Выбрать главу

— Еще восемь таких же. Все совершенно одинаковые. Клейма нет ни на одной. Вам не кажется, что это похоже на Имари? — поинтересовалась я.

— Да. Они определенно изготовлены в мастерских Имари в эпоху Мейдзи. Я думаю, что их можно продать по пятнадцать тысяч иен за тарелку. Если бы у вас был полный набор из десяти тарелок, его можно было бы продать за сто восемьдесят тысяч иен.

— Откуда вы это знаете. — Я удивилась тому, как Мэри все быстро расставила по своим местам.

— Я выросла недалеко от деревни Имари на Кюсю. Вот уже шесть поколений в моей семье занимаются гончарным делом.

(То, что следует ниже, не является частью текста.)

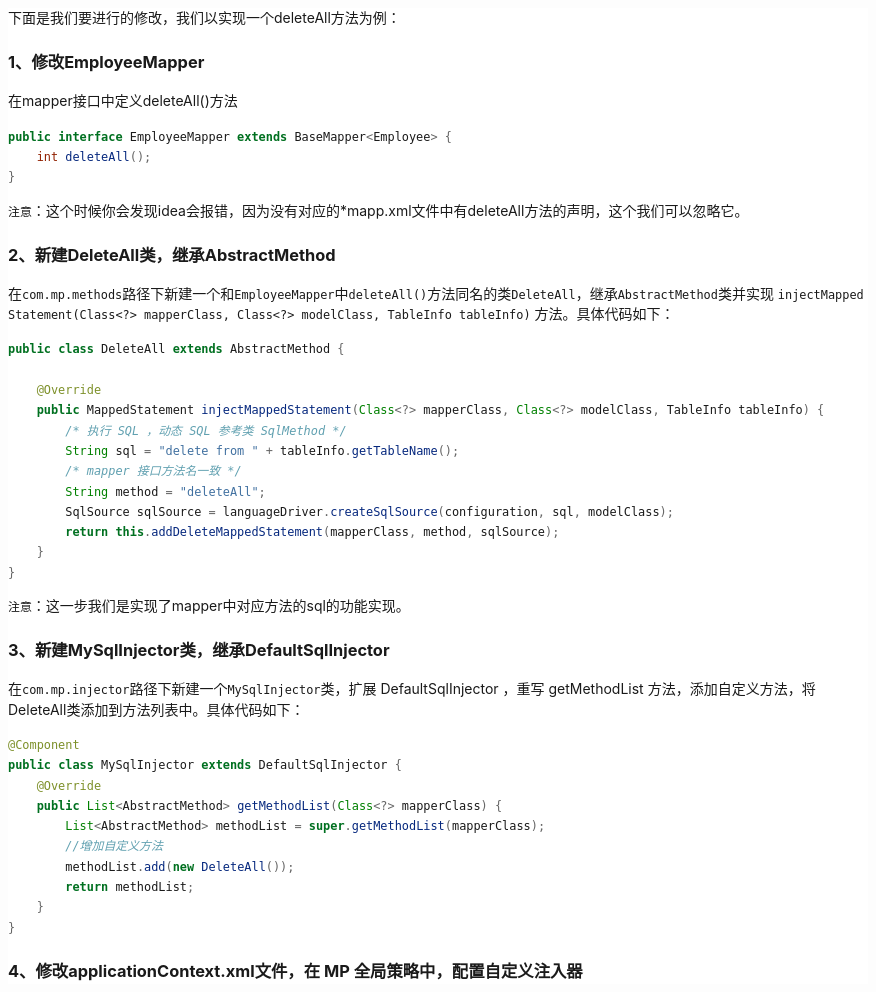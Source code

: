 下面是我们要进行的修改，我们以实现一个deleteAll方法为例：

### 1、修改EmployeeMapper

在mapper接口中定义deleteAll()方法

```java
public interface EmployeeMapper extends BaseMapper<Employee> {
    int deleteAll();
}
```

`注意`：这个时候你会发现idea会报错，因为没有对应的*mapp.xml文件中有deleteAll方法的声明，这个我们可以忽略它。

### 2、新建DeleteAll类，继承AbstractMethod

在`com.mp.methods`路径下新建一个和`EmployeeMapper`中`deleteAll()`方法同名的类`DeleteAll`，继承`AbstractMethod`类并实现 `injectMappedStatement(Class<?> mapperClass, Class<?> modelClass, TableInfo tableInfo)` 方法。具体代码如下：

```java
public class DeleteAll extends AbstractMethod {

    @Override
    public MappedStatement injectMappedStatement(Class<?> mapperClass, Class<?> modelClass, TableInfo tableInfo) {
        /* 执行 SQL ，动态 SQL 参考类 SqlMethod */
        String sql = "delete from " + tableInfo.getTableName();
        /* mapper 接口方法名一致 */
        String method = "deleteAll";
        SqlSource sqlSource = languageDriver.createSqlSource(configuration, sql, modelClass);
        return this.addDeleteMappedStatement(mapperClass, method, sqlSource);
    }
}
```

`注意`：这一步我们是实现了mapper中对应方法的sql的功能实现。

### 3、新建MySqlInjector类，继承DefaultSqlInjector 

在`com.mp.injector`路径下新建一个`MySqlInjector`类，扩展 DefaultSqlInjector ，重写 getMethodList 方法，添加自定义方法，将DeleteAll类添加到方法列表中。具体代码如下：

```java
@Component
public class MySqlInjector extends DefaultSqlInjector {
    @Override
    public List<AbstractMethod> getMethodList(Class<?> mapperClass) {
        List<AbstractMethod> methodList = super.getMethodList(mapperClass);
        //增加自定义方法
        methodList.add(new DeleteAll());
        return methodList;
    }
}
```

### 4、修改applicationContext.xml文件，在 MP 全局策略中，配置自定义注入器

Мы никогда не делали белый или синий фарфор; нашей специальностью была керамика цвета морской волны.

— Известно, что корейцы большие специалисты в этом деле, — сказала я, слегка смутившись.

Мэри открыла коробку, которую принесла, и вытащила оттуда длинную колбаску мокрой глины. Стоя у стола, она мяла глину и рассказывала:

— Много лет назад гончары были похищены в Корее, их перевезли в Японию и расселили по деревням на Кюсю, где заставляли делать посуду для японских аристократов.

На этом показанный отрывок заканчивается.